Вот есть прекрасная книга Светланы Алексиевич «Время секонд хэнд». Очень актуальная книга. Если вы хотите поискать ответы на эти вопросы, вы можете обратиться к этой книге. Мне кажется, вполне достойно Светлана Алексеевич получила Нобелевскую премию и вполне заслуженно. Это потрясающая книга, которая описывает сознание, подсознание советских людей, которые пытаются осмыслять, что с ними происходит, или хотя бы даже говорят о том, что они об этом думают, и как к этому относятся. Это такая мозаика, разная очень, но из всего этого выстраивается определённая картина. И я боюсь, что мы не так далеко все друг от друга ушли. Просто всё, что происходит, я считаю, это распад империи. И это продолжающаяся война в течение, может быть, более 100 лет внутри империи.

«Европа находится в очень тревожном положении»

— Ну смотрите, вы говорите, что это должен быть другой фильм. У вас есть такой другой фильм, если хотите, это очень долгое, четырёхчасовое, если я не ошибаюсь, интервью с Витаутасом Ландсбергисом. Он не президентом был, а, по-моему, председателем парламента, Сейма Литвы. 
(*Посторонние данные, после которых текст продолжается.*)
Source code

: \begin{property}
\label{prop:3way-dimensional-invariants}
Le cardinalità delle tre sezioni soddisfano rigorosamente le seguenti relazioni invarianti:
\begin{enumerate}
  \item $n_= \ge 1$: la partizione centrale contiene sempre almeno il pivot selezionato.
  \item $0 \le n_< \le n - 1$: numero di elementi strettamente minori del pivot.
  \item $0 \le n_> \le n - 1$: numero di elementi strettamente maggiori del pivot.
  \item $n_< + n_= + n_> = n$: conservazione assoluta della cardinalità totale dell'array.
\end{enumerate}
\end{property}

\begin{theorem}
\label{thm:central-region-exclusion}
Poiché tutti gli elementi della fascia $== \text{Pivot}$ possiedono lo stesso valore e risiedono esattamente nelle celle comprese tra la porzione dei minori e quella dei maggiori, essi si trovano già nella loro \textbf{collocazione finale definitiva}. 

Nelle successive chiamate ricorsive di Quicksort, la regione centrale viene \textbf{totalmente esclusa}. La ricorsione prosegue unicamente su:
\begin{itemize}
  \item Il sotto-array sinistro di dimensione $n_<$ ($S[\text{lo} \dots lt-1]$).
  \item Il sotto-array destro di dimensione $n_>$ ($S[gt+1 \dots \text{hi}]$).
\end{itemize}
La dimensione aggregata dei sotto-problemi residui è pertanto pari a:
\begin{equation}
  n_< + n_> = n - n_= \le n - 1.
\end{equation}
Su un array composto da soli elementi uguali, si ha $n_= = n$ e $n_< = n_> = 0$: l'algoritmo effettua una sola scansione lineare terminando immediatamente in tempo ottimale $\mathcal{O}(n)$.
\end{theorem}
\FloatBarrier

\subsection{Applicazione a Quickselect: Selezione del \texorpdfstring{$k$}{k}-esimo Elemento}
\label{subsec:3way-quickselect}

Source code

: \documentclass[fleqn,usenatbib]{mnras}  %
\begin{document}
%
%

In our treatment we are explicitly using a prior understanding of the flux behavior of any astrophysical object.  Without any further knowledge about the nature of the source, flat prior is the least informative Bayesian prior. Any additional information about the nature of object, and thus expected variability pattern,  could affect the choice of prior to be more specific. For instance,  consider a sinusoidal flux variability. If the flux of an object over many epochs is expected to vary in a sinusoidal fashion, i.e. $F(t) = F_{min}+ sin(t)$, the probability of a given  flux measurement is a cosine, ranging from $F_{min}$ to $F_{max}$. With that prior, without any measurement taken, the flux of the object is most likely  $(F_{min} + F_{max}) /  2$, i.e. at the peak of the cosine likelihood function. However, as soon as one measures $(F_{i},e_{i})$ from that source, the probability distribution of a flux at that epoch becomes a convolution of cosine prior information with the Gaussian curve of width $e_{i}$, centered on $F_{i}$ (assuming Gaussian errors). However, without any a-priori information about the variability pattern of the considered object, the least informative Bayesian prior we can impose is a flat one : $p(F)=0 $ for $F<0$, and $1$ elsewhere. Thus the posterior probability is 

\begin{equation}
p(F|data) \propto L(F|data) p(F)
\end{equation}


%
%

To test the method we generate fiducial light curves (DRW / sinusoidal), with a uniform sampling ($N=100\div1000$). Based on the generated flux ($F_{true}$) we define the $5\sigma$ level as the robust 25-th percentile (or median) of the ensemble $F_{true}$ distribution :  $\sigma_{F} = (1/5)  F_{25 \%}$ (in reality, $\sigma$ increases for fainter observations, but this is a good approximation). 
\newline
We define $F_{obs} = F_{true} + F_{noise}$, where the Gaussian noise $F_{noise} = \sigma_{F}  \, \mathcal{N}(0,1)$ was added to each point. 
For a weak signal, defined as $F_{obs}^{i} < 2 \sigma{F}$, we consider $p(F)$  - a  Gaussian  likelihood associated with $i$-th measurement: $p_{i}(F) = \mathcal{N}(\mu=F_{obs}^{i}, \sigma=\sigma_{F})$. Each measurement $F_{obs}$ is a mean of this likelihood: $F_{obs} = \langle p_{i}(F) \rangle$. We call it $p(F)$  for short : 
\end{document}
 —  Он был председателем парламента, но на тот момент это была высшая должность. И все-таки его признали президентом позже, пару лет назад, было решение о том, что он тоже может носить этот титул президента.

— Ну да, как высшее государственное должностное лицо. И очень интересно в течение четырех часов он рассказывает, собственно говоря, как выходили из советского прошлого вот в это новое сегодняшнее. И я помню, я ведь у Ландсбергиса брал интервью в годы перестройки, я тогда проехался по всем нынешним балтийским республикам и брал интервью у лидеров перестроечных движений. И тогда ведь не было разговора о том, что мы выходим как бы вообще в другую общественную и экономическую реальность. Тогда речь шла о реформе того, что называлось социализмом. Но потом выяснилось, что социализм советский реформам не поддаётся никоим образом, надо из него выходить полностью. Но когда из него начали выходить, почему все пошли в разные стороны? Вроде поначалу все пошли в одну сторону, а потом то ли ностальгия, то ли еще что сработало. Я знаю, что вы считаете, что всё-таки есть какой-то набор действий, которые необходимы, чтобы подвести черту под прошлым уже окончательно. Вы говорите, что нужна реституция, нужен суд над преступниками и так далее. Что-то похожее было, я имею в виду сейчас Россию, а до конца так ничего и не было сделано. Может быть, в этом причина?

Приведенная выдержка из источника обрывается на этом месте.